What to do:
Extract, unchanged, each line of the listing below from its first line through the line that contains "art. L18 (M)", inclusive, and nothing else.

[[ Supplied material open ]]

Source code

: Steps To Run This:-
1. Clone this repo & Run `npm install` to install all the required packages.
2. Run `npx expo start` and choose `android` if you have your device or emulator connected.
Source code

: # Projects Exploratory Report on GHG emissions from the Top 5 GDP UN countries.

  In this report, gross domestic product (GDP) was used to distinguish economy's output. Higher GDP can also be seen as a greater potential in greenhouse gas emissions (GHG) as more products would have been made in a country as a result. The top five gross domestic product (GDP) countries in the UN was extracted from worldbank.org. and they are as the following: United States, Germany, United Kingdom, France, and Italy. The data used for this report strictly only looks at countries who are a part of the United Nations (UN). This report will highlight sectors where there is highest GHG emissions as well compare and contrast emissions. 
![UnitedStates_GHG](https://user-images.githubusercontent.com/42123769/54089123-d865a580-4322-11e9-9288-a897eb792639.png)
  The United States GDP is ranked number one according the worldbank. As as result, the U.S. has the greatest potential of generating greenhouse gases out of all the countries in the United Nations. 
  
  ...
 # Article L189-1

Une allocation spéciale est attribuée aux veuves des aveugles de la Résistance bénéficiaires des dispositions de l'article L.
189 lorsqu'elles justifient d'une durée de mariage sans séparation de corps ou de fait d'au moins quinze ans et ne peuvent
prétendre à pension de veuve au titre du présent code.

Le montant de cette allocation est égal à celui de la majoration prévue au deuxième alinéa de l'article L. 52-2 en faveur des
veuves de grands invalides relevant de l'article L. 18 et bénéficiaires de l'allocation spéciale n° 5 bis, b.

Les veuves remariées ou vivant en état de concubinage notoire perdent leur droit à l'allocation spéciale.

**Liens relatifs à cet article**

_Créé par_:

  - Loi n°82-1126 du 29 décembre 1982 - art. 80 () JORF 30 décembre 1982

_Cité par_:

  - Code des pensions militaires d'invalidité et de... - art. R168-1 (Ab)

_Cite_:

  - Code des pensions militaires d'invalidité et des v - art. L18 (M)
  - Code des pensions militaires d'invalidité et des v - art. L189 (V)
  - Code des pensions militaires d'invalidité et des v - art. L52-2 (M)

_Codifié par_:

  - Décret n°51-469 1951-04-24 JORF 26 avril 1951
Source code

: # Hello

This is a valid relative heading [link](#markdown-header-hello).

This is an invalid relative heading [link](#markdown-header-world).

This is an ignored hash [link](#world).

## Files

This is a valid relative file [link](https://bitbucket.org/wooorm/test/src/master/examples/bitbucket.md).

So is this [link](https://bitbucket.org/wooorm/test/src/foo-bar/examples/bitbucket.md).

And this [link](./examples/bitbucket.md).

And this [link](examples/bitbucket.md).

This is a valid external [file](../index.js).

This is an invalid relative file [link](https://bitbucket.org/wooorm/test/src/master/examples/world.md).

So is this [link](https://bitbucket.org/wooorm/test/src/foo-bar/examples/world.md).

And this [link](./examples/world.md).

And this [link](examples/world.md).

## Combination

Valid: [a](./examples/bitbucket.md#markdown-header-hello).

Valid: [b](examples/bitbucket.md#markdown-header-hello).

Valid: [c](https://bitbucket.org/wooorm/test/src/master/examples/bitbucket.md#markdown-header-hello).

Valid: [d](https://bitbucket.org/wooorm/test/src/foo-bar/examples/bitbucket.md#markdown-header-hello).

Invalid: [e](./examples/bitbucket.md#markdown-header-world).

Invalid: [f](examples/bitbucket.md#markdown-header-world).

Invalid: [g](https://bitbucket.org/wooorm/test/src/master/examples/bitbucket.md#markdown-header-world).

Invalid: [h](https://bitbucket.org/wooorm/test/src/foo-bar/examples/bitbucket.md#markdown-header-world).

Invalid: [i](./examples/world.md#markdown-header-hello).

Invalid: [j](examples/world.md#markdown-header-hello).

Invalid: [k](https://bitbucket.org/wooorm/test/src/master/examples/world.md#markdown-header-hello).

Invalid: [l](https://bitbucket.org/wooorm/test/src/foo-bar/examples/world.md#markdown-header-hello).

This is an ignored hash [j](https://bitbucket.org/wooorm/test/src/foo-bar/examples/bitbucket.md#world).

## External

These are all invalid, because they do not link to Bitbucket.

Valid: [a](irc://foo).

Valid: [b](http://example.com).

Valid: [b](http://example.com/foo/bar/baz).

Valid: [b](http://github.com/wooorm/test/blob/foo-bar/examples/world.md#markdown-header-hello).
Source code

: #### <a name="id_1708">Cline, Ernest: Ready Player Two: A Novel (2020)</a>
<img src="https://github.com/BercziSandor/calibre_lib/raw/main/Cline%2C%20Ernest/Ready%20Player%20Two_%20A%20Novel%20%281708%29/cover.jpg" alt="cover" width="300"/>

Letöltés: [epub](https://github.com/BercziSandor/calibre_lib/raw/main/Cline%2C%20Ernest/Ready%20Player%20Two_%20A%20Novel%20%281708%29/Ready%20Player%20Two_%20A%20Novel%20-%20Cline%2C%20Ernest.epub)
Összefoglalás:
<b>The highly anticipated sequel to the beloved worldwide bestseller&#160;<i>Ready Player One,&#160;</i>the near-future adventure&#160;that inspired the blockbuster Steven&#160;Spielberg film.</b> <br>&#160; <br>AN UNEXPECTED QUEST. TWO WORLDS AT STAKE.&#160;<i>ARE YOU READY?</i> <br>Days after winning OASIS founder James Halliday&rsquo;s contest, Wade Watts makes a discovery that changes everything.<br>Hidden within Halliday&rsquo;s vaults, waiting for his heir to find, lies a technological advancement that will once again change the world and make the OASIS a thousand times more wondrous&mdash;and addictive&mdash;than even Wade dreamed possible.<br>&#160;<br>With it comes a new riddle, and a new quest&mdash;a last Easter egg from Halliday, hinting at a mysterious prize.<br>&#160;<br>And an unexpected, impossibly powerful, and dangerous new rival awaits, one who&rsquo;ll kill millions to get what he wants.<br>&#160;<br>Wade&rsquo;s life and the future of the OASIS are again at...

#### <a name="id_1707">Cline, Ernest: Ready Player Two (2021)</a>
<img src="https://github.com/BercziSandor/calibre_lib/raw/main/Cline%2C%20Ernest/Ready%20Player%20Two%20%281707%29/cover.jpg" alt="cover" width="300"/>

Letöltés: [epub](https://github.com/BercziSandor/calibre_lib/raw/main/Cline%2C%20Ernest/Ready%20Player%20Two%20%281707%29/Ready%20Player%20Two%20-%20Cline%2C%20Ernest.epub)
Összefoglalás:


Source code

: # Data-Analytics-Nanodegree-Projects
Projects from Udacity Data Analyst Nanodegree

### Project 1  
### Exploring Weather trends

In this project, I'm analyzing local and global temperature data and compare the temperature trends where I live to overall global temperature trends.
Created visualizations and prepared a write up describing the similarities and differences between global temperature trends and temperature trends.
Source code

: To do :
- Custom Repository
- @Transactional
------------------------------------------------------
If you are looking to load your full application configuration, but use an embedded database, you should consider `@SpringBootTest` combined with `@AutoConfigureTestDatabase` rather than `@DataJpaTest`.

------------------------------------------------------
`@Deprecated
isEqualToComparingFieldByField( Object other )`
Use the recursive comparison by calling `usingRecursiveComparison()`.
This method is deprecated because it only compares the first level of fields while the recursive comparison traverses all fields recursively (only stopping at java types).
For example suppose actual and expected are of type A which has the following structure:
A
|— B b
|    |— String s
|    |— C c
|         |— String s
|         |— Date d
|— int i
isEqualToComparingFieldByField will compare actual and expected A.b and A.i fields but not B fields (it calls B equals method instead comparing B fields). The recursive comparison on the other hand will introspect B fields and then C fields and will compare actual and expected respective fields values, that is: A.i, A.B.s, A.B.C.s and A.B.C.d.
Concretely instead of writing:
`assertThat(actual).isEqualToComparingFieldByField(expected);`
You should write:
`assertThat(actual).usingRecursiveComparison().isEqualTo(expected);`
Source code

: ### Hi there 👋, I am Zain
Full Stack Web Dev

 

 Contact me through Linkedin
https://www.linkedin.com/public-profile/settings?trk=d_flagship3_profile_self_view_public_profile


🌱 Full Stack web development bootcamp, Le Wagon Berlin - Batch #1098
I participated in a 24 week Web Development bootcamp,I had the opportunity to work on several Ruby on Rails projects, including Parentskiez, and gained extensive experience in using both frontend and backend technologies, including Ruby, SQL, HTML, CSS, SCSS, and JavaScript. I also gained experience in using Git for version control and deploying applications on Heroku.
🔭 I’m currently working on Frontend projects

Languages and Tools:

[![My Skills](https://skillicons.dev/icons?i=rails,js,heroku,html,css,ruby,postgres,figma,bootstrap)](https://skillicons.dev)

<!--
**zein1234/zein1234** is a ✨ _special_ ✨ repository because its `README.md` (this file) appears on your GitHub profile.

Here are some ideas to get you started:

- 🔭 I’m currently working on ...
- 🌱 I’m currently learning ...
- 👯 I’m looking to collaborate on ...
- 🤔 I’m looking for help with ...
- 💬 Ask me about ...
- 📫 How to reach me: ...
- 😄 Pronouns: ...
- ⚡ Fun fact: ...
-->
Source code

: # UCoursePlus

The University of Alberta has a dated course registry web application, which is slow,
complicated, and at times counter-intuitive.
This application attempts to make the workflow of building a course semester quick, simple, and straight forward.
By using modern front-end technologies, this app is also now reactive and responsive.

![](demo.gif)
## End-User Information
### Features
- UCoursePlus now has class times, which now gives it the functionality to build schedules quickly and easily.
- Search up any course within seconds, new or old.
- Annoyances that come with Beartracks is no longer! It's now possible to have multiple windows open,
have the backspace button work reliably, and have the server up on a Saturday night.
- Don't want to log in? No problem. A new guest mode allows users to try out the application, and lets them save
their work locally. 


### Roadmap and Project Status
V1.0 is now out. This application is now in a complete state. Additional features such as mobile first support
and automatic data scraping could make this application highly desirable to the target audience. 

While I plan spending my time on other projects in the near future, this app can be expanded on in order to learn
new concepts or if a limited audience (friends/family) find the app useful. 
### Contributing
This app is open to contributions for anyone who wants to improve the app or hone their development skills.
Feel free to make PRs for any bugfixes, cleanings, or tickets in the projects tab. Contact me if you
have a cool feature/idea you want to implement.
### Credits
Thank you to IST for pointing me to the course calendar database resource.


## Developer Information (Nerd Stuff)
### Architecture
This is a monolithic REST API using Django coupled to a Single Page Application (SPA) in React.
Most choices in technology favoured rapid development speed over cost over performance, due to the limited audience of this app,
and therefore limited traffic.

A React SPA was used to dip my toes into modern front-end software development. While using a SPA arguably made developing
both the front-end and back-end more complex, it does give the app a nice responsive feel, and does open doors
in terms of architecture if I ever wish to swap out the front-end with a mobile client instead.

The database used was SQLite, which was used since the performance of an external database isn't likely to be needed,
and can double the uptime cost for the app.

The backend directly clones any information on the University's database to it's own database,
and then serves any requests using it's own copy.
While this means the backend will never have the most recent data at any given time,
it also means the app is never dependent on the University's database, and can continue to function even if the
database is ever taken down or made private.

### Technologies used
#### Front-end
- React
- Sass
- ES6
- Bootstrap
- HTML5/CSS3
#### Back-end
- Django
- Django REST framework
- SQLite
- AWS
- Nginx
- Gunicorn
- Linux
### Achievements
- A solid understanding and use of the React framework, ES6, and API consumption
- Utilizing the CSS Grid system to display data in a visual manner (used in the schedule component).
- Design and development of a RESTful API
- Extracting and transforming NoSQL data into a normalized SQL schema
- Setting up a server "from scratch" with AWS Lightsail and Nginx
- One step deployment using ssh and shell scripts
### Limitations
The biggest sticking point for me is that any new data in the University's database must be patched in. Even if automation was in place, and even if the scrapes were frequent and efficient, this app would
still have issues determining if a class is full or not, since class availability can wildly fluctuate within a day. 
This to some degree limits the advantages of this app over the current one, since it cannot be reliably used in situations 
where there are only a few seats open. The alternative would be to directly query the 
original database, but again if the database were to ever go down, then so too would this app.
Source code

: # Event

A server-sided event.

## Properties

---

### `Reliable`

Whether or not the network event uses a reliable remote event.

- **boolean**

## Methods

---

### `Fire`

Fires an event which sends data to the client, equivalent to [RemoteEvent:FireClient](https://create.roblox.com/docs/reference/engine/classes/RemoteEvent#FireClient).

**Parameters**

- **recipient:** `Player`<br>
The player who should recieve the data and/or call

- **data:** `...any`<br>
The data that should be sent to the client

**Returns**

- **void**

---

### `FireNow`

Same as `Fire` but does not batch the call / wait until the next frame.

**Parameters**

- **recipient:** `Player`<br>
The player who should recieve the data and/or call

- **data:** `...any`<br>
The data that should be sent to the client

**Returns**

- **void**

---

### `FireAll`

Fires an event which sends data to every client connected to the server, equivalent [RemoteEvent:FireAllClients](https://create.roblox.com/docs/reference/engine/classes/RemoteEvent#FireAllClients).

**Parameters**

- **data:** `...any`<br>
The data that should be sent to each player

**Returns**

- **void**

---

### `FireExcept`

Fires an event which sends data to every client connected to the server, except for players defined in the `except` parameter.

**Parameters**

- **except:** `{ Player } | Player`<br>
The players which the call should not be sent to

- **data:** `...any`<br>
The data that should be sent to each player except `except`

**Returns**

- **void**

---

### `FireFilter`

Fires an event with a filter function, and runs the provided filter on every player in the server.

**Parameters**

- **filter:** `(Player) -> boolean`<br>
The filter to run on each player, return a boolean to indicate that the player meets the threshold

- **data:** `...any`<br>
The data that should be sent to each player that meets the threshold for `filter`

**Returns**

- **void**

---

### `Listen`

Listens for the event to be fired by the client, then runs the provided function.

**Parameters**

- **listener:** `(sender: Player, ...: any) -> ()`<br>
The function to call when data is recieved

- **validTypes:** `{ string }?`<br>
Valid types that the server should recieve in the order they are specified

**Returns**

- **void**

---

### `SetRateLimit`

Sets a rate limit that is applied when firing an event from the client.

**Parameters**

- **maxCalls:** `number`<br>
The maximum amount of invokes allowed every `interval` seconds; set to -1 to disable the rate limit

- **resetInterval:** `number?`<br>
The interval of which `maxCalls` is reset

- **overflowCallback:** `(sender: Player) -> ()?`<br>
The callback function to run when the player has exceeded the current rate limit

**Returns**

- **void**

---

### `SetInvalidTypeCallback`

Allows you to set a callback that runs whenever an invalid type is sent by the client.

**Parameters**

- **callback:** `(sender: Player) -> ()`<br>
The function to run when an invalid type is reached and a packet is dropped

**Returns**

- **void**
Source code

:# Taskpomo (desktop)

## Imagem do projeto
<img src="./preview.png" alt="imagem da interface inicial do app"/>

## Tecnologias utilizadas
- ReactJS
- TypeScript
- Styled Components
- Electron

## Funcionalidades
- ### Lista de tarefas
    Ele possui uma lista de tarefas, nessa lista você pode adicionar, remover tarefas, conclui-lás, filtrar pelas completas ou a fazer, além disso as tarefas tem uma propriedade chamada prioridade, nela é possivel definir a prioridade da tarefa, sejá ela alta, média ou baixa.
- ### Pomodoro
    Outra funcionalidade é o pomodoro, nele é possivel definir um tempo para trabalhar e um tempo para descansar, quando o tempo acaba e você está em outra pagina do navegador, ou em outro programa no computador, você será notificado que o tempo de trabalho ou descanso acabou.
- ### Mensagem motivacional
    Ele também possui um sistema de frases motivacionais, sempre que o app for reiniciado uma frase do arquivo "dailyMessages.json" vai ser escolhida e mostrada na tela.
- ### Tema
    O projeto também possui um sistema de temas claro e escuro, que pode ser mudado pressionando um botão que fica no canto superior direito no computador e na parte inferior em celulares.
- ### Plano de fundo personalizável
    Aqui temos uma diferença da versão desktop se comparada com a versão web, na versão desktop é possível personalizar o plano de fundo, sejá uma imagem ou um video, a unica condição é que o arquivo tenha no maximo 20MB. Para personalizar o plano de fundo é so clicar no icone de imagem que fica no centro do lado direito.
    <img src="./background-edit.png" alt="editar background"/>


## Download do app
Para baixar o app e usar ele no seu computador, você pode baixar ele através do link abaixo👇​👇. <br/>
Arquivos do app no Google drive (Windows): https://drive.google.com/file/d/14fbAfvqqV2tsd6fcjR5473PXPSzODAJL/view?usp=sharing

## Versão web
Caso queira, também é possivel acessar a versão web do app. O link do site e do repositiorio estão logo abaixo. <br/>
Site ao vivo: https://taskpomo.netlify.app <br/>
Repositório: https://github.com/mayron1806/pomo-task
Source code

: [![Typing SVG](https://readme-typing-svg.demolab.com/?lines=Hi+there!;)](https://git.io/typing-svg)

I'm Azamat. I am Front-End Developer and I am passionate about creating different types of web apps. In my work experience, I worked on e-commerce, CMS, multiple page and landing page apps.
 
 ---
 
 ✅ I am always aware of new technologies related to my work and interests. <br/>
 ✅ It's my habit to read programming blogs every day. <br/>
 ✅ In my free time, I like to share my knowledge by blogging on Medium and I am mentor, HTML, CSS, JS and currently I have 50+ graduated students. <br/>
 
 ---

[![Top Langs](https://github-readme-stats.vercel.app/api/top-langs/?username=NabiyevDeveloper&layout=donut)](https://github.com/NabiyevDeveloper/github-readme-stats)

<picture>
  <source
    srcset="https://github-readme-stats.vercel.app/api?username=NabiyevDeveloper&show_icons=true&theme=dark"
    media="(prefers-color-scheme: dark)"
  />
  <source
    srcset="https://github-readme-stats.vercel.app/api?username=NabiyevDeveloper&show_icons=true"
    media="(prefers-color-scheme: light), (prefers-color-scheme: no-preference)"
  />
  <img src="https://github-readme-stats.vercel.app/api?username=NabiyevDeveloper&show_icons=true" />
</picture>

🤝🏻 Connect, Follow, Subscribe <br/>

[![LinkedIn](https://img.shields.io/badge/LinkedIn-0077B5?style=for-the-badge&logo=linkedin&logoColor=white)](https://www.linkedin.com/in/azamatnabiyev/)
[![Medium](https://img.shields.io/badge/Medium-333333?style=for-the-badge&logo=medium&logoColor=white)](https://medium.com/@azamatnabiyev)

[[ Supplied material closed ]]

Exercise result:
Source code

: Steps To Run This:-
1. Clone this repo & Run `npm install` to install all the required packages.
2. Run `npx expo start` and choose `android` if you have your device or emulator connected.
Source code

: # Projects Exploratory Report on GHG emissions from the Top 5 GDP UN countries.

  In this report, gross domestic product (GDP) was used to distinguish economy's output. Higher GDP can also be seen as a greater potential in greenhouse gas emissions (GHG) as more products would have been made in a country as a result. The top five gross domestic product (GDP) countries in the UN was extracted from worldbank.org. and they are as the following: United States, Germany, United Kingdom, France, and Italy. The data used for this report strictly only looks at countries who are a part of the United Nations (UN). This report will highlight sectors where there is highest GHG emissions as well compare and contrast emissions. 
![UnitedStates_GHG](https://user-images.githubusercontent.com/42123769/54089123-d865a580-4322-11e9-9288-a897eb792639.png)
  The United States GDP is ranked number one according the worldbank. As as result, the U.S. has the greatest potential of generating greenhouse gases out of all the countries in the United Nations. 
  
  ...
 # Article L189-1

Une allocation spéciale est attribuée aux veuves des aveugles de la Résistance bénéficiaires des dispositions de l'article L.
189 lorsqu'elles justifient d'une durée de mariage sans séparation de corps ou de fait d'au moins quinze ans et ne peuvent
prétendre à pension de veuve au titre du présent code.

Le montant de cette allocation est égal à celui de la majoration prévue au deuxième alinéa de l'article L. 52-2 en faveur des
veuves de grands invalides relevant de l'article L. 18 et bénéficiaires de l'allocation spéciale n° 5 bis, b.

Les veuves remariées ou vivant en état de concubinage notoire perdent leur droit à l'allocation spéciale.

**Liens relatifs à cet article**

_Créé par_:

  - Loi n°82-1126 du 29 décembre 1982 - art. 80 () JORF 30 décembre 1982

_Cité par_:

  - Code des pensions militaires d'invalidité et de... - art. R168-1 (Ab)

_Cite_:

  - Code des pensions militaires d'invalidité et des v - art. L18 (M)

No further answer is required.